His role could even be overlooked in a misguided, short-cut perception that Vicente Del Bosque was the founding manager of the treble dynasty – two Euros and one World Cup – rather than benefactor of a triumphant legacy.
Indeed, the so-called ‘Sage of Hortaleza’ who has just died at 75 may even be denied the respect his playing career deserved because, throughout it, he was known not as Aragones but as plain ‘Luis.’
That was a playing career which began as a home-city teenager at Real Madrid. But Luis was a centre-forward and – as every Spaniard in that role has found with the exception of the admirable and under-rated Carlos Santillana – this is a role reserved for a big-name, high-cost foreigner.
Hence Luis was released. Rejection was the making of him. He went to Betis and scored 33 goals in three seasons in Seville to earn a return to Madrid, not with Real but Atletico. In a decade with the Colchoneros he scored 123 goals in 265 games, won three league titles and two Spanish cups and was once joint league top scorer.
Luis also scored three goals in 13 appearances for Spain while edging back into a support role linking midfield with attack.

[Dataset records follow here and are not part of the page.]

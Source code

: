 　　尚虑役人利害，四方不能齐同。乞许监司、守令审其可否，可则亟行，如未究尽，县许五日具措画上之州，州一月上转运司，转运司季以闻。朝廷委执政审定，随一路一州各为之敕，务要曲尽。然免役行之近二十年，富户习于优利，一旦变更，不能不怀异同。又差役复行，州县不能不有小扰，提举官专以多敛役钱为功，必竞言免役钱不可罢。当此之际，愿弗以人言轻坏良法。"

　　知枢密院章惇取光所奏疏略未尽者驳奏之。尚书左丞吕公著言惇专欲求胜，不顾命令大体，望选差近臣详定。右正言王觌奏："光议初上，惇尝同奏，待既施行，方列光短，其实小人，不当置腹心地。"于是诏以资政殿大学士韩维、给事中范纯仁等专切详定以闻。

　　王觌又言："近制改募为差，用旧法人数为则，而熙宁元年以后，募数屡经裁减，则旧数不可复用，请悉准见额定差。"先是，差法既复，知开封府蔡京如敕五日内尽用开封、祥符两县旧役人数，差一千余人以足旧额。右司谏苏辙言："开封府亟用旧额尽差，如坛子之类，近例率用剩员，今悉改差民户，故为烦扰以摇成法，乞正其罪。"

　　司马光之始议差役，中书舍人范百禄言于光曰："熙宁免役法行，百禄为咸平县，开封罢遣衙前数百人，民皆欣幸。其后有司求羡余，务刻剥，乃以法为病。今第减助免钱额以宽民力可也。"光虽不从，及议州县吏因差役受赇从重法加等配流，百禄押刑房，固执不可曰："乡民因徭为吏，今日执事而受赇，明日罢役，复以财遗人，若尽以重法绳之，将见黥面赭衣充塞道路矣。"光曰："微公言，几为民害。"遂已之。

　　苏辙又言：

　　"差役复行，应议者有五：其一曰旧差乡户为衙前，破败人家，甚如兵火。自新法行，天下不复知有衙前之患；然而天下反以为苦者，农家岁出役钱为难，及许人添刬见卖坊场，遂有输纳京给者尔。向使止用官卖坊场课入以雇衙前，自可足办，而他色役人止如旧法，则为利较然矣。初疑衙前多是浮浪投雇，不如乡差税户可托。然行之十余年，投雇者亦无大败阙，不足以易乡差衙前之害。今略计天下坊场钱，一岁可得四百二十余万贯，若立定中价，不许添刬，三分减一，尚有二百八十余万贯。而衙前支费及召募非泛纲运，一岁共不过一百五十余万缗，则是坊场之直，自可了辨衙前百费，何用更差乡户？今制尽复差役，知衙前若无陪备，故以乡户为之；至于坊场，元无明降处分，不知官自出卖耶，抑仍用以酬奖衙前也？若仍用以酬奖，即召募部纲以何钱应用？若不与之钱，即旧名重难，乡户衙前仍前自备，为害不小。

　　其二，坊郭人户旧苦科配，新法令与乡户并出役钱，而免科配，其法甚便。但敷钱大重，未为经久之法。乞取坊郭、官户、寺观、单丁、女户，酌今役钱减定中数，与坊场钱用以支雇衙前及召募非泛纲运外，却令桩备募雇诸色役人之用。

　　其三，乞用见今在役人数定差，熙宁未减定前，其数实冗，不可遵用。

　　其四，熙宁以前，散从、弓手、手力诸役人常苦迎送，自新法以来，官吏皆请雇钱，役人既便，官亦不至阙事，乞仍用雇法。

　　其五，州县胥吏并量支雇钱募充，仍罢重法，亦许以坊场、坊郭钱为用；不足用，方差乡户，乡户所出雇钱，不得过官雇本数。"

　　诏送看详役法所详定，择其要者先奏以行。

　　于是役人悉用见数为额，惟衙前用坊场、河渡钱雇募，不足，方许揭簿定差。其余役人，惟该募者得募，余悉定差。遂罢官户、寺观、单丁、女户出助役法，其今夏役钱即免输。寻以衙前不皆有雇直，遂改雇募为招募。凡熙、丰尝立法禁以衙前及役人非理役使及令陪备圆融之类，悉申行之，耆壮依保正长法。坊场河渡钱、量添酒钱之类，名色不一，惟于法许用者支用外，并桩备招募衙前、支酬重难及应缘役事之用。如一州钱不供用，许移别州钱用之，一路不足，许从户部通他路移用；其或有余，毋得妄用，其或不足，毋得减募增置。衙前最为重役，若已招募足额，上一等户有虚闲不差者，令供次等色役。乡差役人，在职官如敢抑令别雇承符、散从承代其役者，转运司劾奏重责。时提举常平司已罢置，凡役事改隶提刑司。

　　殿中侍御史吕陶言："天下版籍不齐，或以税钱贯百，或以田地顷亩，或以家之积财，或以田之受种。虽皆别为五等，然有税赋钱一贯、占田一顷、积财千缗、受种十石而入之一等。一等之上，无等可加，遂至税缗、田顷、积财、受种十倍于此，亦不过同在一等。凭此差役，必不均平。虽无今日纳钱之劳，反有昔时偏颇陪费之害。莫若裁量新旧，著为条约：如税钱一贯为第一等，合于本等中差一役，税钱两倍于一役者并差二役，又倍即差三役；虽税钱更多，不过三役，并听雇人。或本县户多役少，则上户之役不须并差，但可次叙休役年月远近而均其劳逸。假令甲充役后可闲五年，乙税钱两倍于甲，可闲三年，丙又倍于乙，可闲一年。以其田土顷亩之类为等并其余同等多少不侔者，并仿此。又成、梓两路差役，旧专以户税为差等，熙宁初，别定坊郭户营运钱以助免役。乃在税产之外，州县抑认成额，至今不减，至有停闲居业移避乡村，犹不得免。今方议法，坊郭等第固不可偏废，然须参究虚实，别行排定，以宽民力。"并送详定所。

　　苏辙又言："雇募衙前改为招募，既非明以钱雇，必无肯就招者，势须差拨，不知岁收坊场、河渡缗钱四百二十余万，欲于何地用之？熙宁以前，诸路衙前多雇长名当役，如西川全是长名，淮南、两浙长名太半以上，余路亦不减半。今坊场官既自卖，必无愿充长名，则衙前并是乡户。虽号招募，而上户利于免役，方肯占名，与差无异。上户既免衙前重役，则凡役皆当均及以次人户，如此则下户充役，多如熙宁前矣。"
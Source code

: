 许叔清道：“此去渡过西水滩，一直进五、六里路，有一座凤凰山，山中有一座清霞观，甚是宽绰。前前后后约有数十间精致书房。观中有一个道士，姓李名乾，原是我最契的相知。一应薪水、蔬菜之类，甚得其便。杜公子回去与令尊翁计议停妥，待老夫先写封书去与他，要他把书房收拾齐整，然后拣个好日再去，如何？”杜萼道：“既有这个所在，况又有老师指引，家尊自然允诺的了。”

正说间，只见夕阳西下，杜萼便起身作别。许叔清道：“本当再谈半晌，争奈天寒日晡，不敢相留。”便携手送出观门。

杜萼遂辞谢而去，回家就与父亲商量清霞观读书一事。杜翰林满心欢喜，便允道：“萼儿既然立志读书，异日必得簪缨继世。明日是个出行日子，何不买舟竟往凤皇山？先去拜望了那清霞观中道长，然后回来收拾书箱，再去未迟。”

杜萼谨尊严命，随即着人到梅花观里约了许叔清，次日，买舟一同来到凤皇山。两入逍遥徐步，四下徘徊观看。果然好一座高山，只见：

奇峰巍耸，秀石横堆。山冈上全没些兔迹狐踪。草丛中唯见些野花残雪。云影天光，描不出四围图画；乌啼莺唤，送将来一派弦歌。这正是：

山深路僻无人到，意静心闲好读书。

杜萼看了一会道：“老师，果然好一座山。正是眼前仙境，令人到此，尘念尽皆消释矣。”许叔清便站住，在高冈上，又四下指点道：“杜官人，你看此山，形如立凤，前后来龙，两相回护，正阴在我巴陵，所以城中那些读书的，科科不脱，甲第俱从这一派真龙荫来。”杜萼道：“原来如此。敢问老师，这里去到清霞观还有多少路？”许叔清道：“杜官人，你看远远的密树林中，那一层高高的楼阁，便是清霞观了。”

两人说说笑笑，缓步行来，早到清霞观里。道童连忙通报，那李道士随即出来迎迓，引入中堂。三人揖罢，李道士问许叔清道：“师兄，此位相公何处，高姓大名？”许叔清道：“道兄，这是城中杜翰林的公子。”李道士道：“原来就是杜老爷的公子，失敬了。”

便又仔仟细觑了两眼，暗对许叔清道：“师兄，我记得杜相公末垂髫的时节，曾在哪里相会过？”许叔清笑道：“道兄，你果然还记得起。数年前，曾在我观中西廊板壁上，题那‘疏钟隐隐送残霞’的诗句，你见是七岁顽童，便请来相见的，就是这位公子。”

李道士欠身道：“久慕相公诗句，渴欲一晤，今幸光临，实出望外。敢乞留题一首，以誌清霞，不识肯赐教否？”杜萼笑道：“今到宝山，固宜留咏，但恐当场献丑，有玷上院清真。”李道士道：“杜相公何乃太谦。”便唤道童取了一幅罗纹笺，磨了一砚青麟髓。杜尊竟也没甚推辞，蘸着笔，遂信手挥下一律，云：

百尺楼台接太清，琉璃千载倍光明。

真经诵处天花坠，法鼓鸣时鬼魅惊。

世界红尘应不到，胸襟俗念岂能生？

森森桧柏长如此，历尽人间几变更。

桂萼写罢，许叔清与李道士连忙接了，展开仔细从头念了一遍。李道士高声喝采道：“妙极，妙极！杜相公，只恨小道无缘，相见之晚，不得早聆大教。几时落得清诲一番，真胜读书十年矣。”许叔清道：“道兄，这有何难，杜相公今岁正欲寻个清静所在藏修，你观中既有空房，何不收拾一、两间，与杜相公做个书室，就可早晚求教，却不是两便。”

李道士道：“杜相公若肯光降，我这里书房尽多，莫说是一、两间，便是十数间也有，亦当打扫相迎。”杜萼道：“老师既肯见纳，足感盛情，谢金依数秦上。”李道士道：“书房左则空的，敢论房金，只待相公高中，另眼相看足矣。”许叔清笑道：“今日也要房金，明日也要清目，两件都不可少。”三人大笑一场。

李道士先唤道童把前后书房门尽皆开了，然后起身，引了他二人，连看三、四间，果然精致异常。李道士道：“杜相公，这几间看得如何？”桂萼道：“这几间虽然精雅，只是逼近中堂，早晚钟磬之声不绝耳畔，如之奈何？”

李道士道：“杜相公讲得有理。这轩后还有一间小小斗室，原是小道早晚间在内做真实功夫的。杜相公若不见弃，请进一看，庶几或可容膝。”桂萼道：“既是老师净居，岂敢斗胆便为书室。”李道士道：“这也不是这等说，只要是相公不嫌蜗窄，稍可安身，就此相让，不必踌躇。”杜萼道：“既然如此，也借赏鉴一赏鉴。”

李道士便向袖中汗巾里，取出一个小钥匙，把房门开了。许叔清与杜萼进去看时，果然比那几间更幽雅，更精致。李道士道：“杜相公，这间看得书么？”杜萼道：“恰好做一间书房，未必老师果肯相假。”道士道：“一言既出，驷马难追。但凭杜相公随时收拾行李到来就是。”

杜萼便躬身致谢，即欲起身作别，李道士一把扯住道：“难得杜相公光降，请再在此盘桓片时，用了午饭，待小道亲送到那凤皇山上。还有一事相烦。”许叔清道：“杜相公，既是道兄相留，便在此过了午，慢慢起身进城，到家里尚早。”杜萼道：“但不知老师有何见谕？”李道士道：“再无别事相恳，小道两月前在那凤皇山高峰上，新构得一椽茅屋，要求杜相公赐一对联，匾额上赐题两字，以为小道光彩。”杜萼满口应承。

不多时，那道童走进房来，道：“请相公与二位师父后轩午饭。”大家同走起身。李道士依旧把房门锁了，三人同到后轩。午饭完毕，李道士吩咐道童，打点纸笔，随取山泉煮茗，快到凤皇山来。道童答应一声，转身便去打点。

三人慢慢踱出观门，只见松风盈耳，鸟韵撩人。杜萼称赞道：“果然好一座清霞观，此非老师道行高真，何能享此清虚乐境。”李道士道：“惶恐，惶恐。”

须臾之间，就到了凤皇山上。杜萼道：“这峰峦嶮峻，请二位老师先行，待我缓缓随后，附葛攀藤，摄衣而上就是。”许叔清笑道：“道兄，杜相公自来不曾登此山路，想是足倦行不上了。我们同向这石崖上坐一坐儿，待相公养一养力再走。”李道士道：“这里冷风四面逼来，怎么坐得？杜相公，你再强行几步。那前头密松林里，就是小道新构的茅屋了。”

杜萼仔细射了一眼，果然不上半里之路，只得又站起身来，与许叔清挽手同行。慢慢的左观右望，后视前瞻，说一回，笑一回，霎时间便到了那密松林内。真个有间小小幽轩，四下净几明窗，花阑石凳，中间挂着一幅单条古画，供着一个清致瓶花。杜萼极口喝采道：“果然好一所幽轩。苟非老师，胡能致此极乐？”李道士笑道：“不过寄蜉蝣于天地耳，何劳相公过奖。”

Tall and one-paced, he made up with a shrewd football brain and a decisive, powerful shot. His last, big-occasion goal for Atletico also illustrated his talent at bending free kicks around defensive walls. Such a goal gave Atletico a 1-0 lead in extra time over Bayern Munich in the 1974 Champions Cup Final in the old Heysel in Brussels.
Atletico were within seconds of winning the European Cup, too, but the very last kick – a speculative long-range effort by Georg Schwarzenbeck – bounced beyond keeper Miguel Reina to earn Bayern a draw. Atletico, undermined by distress, injuries and suspensions, crashed 4-0 in the event’s one and only replay.
Bayern were not interested in taking on Argentina’s Independiente for the World Club Cup so Atletico eagerly took their place. Yet they started the next season so badly that coach Juan Carlos Lorenzo was sacked and Luis, at his team-mates’ insistence, was appointed as caretaker.
Atletico beat Independiente 1-0 in a one-off match and Luis was carried shoulder-high from the pitch in triumph by his players.
Of course, from such a ‘high’ there was only one way Luis could go and down he went, through a coaching career of a record 757 games with eight clubs (including Atletico five times and Barcelona). In 2004, after a 30-years ‘apprenticeship’, he was handed the sunset challenge of the Spanish national team.
The rest is modern football history. Luis, blessed with Barcelona’s stylistic and personnel foundation, and a thick skin with which he grumpily defied media criticism from both Catalonia and Castille, wrought a tactical and team spirit unity which brought Spain the European title for the first time since 1964.
As his goalkeeper-captain, Iker Casillas, said: “Luis Aragones changed the history of Spanish football and for that we will always be thankful.
Now 69, Luis judged it the perfect moment to bow out. He was persuaded, against his better judgment and for the sake of financial rather than football sense, to go to Turkey with Fenerbahce but soon realised his mistake and quit within months.
His place in history was assured.
José Luis Aragonés Suárez Martínez (born Hortaleza, July 28, 1938; died Madrid, February 1, 2014).